News Corp wants to buy BSkyB, at least the 61% that it doesn’t already own, and given the success that the paycaster has enjoyed over the past 21 years wouldn’t anyone asks Julian Clover?
Immediately questions are raised as to what a BSkyB firmly in the control of the Murdoch family might do to the plurality of British media. James Murdoch is and will remain the chairman of BSkyB while his father Rupert is chairman of News Corp itself. As always the problem is separating fact from comment, the British press could be characterised as either being owned by Murdoch or anti-Murdoch, which leaves little room for manoeuvre.
The main regulatory hurdle may well be put up by the European Commission. The coalition government will also decide whether to launch competition reviews into the bid, which must first be officially tabled. Arguably with Ofcom’s wholesale must carry shortly to be a feature of the Sky ratecard, the wings have already been clipped.
When it launched its four-channel service (four channels, how quaint) from Astra in 1989, Sky Television was solely in the hands of Murdoch, complete with dish giveaways in The Sun. Only when the company merged with British Satellite Broadcasting to become BSkyB did other directors find themselves around the table.
But when it came to management, no one could doubt who Sam Chisholm was working for, and from technology to programming the company was branded News Corp like a stick of Osterley rock. There is no reason to imagine how this might drastically change.
Of News Corp’s two other European pay-TV operations only Sky Italia is listed entirely on the balance sheet. Staff are still able to move from one pay-TV operation to another, though at first sight there has been more movement between Italy and Germany than there has with the UK.

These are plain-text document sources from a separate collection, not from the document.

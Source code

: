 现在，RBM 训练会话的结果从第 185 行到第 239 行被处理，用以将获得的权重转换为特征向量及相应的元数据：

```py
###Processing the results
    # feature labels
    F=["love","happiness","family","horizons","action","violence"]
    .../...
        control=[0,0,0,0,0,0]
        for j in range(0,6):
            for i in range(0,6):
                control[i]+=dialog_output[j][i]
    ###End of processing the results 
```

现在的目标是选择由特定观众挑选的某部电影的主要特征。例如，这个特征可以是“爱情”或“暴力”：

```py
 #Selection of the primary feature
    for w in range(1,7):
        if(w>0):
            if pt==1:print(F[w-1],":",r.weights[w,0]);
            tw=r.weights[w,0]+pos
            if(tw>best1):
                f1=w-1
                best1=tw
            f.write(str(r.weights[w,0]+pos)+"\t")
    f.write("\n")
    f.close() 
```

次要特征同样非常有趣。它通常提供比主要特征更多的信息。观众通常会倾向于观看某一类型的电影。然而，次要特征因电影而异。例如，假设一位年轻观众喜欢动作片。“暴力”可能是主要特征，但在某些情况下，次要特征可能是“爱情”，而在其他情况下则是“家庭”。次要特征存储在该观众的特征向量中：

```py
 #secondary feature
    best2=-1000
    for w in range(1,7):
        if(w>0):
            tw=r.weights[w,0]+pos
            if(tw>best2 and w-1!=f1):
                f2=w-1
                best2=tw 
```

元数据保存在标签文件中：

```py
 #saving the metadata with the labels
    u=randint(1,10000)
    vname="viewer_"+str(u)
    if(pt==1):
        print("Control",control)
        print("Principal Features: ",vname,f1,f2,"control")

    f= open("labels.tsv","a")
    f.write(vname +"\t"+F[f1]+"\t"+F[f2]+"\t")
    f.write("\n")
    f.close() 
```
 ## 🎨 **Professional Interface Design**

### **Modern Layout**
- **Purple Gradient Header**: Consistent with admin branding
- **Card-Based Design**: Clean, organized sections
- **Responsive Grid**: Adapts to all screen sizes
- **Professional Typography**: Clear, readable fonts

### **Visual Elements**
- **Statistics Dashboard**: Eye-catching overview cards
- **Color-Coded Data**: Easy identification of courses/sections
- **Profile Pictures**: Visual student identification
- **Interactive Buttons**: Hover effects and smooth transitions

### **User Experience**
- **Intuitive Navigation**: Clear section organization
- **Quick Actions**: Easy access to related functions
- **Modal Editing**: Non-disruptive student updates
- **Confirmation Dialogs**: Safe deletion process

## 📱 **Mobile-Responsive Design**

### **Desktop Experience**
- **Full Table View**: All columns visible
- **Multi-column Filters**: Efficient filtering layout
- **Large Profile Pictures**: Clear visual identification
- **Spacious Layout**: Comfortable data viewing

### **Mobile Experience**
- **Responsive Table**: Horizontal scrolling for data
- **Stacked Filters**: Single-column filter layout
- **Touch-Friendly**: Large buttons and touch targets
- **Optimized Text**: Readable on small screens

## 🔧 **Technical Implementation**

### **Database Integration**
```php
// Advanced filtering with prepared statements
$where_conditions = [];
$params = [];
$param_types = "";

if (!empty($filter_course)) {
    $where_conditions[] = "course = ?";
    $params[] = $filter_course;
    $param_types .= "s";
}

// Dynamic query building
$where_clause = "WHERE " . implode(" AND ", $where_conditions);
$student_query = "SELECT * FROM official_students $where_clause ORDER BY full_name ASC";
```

One of the questions that might be asked by Brussels is whether there would be any linkage between newspapers and other media. It is surely no coincidence that Sky Sports News is being made into a pay channel just as The Times puts up a paywall and begins charging for its website. There remain plenty of other ways to access News Corp content without tapping in your credit card details first.
When the paywall was first mooted there were suggestions that a Times subscription could be bundled in with a Sky TV package. Good news for your reporter, as someone who already had a Times sub, but so far nothing doing. Indeed the only obvious connection is the inclusion of Sky listings in the Culture section of the online Sunday Times, complete with Remote Record functionality back to the Sky box. Such a service can already be found on the Sky website, making The Sunday Times offer more convenience than bundle.
More likely there is nothing more to the News Corp bid for Sky that the ever astute Murdoch family having an eye for a bargain. And what better bargain can there be than one that has made investment in broadband, HD and 3D.